United States District Court, N.D. Mississippi, Aberdeen Division

June 21, 2017




         Plaintiff filed this Declaratory Judgment Action on January 15, 2016. Plaintiff has since filed two motions for summary judgment. The Court finds as follows:

         Factual and Procedural Background

         This matter arises from twelve separate complaints and twelve separate cross-complaints from twelve separate underlying civil actions filed in the Circuit Court of Oktibbeha County, Mississippi. All but two actions have been compromised or settled in the underlying state court suit. Employers Mutual Casualty Company (EMC) filed two motions for summary judgment. The first motion seeks a declaration as to whether EMC must provide coverage for claims made by Brytni West and Dustin Carley against the insureds, Jason Littrell and Littrell Construction, Inc (Littrell).[1] The second motion for summary judgment seeks a declaration as to whether EMC must provide coverage to Littrell for claims made by D.L. Acton Construction Company (“DLA”) in its ancillary cross complaints filed in the underlying actions.[2] DLA has responded to both motions, arguing that EMC should provide coverage to Littrell as to the underlying Carley and West complaints as well as their own underlying complaint. However, the Defendant insureds, Jason Littrell and Littrell Construction, Inc. have not responded.

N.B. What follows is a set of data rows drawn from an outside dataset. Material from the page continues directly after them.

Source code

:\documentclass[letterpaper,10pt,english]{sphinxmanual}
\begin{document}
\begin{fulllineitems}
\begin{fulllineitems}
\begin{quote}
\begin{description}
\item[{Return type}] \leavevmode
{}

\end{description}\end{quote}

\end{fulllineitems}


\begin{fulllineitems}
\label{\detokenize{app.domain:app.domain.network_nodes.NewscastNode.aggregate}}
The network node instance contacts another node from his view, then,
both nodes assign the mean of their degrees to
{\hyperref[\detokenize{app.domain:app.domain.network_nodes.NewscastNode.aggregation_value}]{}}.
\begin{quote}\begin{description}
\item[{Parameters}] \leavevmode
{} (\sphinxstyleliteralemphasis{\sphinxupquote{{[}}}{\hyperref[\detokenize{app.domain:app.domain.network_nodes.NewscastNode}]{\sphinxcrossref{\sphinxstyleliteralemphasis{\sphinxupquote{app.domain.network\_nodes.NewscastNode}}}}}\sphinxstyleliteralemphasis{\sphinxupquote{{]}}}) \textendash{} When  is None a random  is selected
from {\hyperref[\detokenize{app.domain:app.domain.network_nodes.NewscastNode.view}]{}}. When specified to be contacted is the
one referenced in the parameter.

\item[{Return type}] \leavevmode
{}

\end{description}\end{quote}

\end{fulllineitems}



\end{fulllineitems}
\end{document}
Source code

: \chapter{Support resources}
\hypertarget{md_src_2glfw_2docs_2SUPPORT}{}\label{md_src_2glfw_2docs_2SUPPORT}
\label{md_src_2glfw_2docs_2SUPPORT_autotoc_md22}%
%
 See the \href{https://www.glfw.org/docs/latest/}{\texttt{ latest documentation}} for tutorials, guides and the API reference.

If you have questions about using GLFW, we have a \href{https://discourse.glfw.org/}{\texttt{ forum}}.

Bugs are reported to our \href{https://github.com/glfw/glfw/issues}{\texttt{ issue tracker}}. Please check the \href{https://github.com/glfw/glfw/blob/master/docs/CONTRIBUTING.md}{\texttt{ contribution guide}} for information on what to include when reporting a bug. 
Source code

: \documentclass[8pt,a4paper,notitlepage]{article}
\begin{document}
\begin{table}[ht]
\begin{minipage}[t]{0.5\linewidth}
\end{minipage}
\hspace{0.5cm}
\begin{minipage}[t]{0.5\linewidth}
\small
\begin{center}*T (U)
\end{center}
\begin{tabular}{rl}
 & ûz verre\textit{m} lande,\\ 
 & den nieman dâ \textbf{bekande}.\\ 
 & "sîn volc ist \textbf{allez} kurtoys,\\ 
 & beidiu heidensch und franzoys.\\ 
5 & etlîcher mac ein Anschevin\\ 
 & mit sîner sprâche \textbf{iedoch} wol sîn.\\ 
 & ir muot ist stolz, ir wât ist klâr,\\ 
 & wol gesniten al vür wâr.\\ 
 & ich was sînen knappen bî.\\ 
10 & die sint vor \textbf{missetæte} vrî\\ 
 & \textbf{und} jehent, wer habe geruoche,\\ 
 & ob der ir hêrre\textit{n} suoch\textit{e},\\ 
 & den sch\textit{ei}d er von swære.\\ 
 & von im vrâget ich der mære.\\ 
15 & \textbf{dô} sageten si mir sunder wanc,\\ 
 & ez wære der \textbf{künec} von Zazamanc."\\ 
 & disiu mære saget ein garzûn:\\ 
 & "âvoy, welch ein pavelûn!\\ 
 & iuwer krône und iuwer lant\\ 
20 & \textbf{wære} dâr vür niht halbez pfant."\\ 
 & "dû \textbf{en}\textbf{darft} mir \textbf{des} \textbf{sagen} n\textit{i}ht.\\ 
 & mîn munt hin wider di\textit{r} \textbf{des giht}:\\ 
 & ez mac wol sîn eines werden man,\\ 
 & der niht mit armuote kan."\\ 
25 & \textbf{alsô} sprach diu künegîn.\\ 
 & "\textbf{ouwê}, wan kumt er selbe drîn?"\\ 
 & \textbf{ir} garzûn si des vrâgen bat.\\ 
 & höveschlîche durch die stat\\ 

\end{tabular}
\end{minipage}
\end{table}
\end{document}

         The West Complaint and the Carley Complaint both allege that separate Defendants, DLA and Bragan Properties, through their various entities, constructed multifamily dwellings that were “defective, inadequate, and negligent [in] design and construction.” These dwellings comprised of three story apartment buildings with outdoor wooden decks on the front and rear of the dwellings. The complaints allege that Littrell, who served as subcontractor for DLA, built the decks with “undeniable knowledge” that college students would be residing in the properties, and that the decks would be natural gathering spots. However, the complaints allege that these decks were attached to the building structure using only nails, “instead of the more common and safer alternative of bolts.” Further, West alleges that “the decks were nailed only to press board or [oriented strand board], and not to a solid piece of wood, ” and that no flashing was installed, which purportedly allowed water to damage what West claims to be the “already structurally weak deck and its attachment to the building.” The Carley Complaint alleges that the property owners and managers had actual notice of the unstable nature of the decks.

         The West Complaint alleges that the “gradual, but continual weakening finally hit a breaking point on or about November 22, 2014, ” when the deck collapsed, causing everyone standing on the deck to free-fall before crashing down on the broken deck onto cars parked below. Regarding injuries sustained in the fall, West and Carley made claims against Littrell for negligence, breach of warranty, misrepresentation, fraud, and fraudulent concealment, products liability, and wanton, gross and/or intentional conduct.

         DLA's underlying cross-complaint arises out of the same facts that are the subject of the West and Carley lawsuit. DLA makes claims ancillary to the West Complaint for indemnification to the extent that those claims relate to “bodily injury.” Summary Judgment Standard Summary judgment is warranted under Rule 56(a) of the Federal Rules of Civil Procedure when the evidence reveals there is no genuine dispute regarding any material fact and that the moving party is entitled to judgment as a matter of law. The rule “mandates the entry of summary judgment, after adequate time for discovery and upon motion, against a party who fails to make a sufficient showing to establish the existence of an element essential to that party's case, and on which that party will bear the burden of proof at trial.” Celotex Corp. v. Catrett, 477 U.S. 317, 322, 106 S.Ct. 2548, 91 L.Ed.2d 265 (1986).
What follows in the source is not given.